>The tables will be used to enable users to enter comments concerning what 
>they believe happens at individual conjunctions. For example, in astrology, 
>let's say one enters a comment of what happens when the Moon enters 
>Scorpio. These comments can then be called by other users and rated with an 
>accreditation system similar to Amazon's rating of books (and those who 
>rate them).
>
>The problem occurs with granulation. Let's say, instead, that our above 
>example is when the Moon enters Scorpio while the Sun is in the fifth 
>degree of Aries and Mars is in the twentieth degree of Gemini while the 
>natal chart reflects that this nativity has an ascendant at the seventh 
>degree of Cancer, etc. Indeed, it's actually far more involved than that, 
>because I'd like to cross-reference other metaphysical systems (Tzolkin, I 
>Ching, etc.) several of which have nativities as well as transient 
>elements. I can see tables literally in the thousands (or much higher) with 
>no way to avoid this proliferation. Any suggestions?

Ok, here's one way I see to organize this:

First, create a table with all the possible single events (e.g
"moon enters Scorpio") (is varchar(100) enough for the description?)
and an artificially created event ID (id int not null auto_increment
primary key).

Next, create a table for all the combinations (it is probably more
appropriate here to create entries for combinations actually USED,
not all possible combinations, as a table for all possible combinations
may rapidly exceed the amount of disk storage ever manufactured).
I am not sure what you'd need here beyond just a combination ID, but
there might be some kind of composite rating of the event.

Next, create a table to relate events to combinations (a many-to-many
relationship).  This combination happens when this event, that
event, and a third event happens.  This table has two columns,
event ID and combination ID, and lists the events that make up a
combination.  For example, if a combination C happens when three
events, X, Y, and Z happen, then you'd have three rows:

        Event ID        Combination ID
        X               C
        Y               C
        Z               C

The combination (event ID, combination ID) should be unique.
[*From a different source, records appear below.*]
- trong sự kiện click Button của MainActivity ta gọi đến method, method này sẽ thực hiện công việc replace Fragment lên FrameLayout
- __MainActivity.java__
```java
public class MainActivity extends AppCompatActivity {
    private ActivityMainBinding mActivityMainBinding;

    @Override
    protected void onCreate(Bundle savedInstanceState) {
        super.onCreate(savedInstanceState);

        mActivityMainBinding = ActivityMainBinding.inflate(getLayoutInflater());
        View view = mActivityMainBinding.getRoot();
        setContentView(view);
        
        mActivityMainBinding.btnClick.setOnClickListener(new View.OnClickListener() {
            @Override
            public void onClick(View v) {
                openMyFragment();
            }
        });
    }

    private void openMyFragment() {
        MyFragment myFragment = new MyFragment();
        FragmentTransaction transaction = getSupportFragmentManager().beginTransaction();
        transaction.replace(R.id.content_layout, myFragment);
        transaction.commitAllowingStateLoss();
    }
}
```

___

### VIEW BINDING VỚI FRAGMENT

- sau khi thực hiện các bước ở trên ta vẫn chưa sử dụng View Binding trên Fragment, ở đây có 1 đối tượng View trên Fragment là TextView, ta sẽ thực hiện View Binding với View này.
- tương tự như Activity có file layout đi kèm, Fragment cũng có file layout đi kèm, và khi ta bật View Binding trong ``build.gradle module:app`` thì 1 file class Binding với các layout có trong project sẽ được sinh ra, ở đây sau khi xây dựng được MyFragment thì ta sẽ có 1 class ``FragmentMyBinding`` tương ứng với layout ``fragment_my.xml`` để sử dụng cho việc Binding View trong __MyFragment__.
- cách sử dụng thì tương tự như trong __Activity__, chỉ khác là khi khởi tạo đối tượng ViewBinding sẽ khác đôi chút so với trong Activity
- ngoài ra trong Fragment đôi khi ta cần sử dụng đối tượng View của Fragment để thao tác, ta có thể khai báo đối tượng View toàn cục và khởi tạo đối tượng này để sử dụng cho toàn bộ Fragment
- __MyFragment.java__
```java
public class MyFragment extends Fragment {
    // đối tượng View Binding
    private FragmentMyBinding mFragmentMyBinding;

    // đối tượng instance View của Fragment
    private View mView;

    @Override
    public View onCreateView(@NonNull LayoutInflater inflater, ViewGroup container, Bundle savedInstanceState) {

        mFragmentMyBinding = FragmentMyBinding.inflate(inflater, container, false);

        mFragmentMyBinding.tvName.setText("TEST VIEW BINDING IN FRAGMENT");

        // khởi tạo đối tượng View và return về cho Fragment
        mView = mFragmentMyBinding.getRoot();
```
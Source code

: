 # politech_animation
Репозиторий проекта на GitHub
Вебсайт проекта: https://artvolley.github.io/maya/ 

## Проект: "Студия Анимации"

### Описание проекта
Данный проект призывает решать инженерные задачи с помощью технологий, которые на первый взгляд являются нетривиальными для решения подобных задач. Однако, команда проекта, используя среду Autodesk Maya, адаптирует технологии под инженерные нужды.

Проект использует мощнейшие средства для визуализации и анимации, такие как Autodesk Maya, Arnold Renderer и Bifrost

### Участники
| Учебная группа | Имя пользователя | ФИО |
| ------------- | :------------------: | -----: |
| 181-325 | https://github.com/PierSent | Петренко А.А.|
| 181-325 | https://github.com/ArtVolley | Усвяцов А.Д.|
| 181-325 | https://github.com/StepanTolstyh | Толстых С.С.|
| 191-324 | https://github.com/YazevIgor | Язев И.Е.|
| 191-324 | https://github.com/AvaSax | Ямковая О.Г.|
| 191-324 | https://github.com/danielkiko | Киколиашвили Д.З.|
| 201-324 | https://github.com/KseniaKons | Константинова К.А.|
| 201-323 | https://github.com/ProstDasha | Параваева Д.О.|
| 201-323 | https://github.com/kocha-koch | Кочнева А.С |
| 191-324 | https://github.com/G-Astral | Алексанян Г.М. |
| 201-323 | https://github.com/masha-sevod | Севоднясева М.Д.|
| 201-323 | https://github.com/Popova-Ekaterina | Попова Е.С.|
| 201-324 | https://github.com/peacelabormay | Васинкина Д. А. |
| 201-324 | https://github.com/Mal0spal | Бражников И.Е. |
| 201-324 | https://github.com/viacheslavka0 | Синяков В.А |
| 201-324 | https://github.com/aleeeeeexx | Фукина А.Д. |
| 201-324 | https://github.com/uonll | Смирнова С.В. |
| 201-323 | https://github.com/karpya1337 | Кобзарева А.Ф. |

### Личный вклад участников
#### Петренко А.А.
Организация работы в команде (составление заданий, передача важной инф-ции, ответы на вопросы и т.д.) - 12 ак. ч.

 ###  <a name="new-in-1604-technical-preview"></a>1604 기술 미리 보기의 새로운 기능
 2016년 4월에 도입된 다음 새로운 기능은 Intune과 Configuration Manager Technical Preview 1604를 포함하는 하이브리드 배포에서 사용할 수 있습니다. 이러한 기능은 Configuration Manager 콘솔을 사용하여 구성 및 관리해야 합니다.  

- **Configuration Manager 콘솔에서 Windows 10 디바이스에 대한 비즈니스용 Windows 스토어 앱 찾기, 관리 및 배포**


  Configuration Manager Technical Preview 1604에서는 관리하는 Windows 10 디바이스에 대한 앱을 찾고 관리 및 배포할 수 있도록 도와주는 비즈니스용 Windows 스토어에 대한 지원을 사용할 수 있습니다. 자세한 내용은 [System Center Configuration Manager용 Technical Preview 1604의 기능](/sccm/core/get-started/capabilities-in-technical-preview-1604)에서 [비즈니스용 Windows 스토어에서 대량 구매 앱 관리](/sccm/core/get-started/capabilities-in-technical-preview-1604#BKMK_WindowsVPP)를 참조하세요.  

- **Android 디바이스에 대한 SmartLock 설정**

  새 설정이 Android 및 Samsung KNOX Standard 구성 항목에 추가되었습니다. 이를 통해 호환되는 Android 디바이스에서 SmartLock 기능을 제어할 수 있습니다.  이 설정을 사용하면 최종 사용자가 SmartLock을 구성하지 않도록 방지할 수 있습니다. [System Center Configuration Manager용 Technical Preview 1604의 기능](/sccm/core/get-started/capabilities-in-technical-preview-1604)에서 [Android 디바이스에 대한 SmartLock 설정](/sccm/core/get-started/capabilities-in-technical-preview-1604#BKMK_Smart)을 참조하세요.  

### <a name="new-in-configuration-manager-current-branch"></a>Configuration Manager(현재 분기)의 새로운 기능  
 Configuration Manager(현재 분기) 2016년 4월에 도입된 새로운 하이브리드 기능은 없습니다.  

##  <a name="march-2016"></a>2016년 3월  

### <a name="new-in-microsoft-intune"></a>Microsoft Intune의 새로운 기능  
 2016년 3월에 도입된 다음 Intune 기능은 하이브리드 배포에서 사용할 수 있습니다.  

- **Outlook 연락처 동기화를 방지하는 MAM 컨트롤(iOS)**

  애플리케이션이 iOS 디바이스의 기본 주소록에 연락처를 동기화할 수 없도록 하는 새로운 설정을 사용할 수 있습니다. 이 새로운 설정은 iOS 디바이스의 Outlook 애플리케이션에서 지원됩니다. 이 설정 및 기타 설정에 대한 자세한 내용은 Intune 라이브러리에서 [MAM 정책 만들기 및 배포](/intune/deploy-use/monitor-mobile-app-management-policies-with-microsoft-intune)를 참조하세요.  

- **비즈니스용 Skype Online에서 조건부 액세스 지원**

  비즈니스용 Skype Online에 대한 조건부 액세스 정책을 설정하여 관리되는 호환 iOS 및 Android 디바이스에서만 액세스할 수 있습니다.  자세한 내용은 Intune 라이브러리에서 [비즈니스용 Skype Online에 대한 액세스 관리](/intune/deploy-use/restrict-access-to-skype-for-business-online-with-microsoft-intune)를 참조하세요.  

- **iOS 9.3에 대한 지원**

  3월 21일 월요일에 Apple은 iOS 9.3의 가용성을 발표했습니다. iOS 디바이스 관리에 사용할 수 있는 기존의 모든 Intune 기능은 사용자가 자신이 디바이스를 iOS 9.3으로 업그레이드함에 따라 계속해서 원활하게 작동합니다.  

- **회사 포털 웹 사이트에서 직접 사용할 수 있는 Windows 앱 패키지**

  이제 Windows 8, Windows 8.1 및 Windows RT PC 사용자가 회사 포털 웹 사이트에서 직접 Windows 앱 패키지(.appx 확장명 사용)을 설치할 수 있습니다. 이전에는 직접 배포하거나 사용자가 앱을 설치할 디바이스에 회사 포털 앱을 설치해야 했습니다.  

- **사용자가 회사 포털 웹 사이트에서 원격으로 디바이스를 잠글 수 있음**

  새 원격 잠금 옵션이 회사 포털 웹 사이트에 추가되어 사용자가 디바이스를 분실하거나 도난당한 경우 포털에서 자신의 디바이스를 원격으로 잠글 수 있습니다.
Now, create a table for the people making comments.  This would
include a commenter ID (primary key), some kind of text name for
that person, and possibly a password they use to make comments
under their name.  This might include an email address and billing
information.

Next, create a table for the comments.  This contains a combination ID
for what they are commenting on, the commenter ID, and the comment made.

Ok, that's 5 tables.  I can't see the number of tables growing even
if astrology suddenly discovered 27 more planets and 5 new signs of
the zodiac.  The contents of the tables would get bigger, but
there wouldn't be more of them.

I'm not that familiar with Amazon's rating system so I can't comment
on what additional tables are needed for that.

You'd need a SQL query with a multi-way join to get the description of
the combination, the commenter name, and the comment made, but
this shouldn't be hard or slow with appropriate indexes on the tables.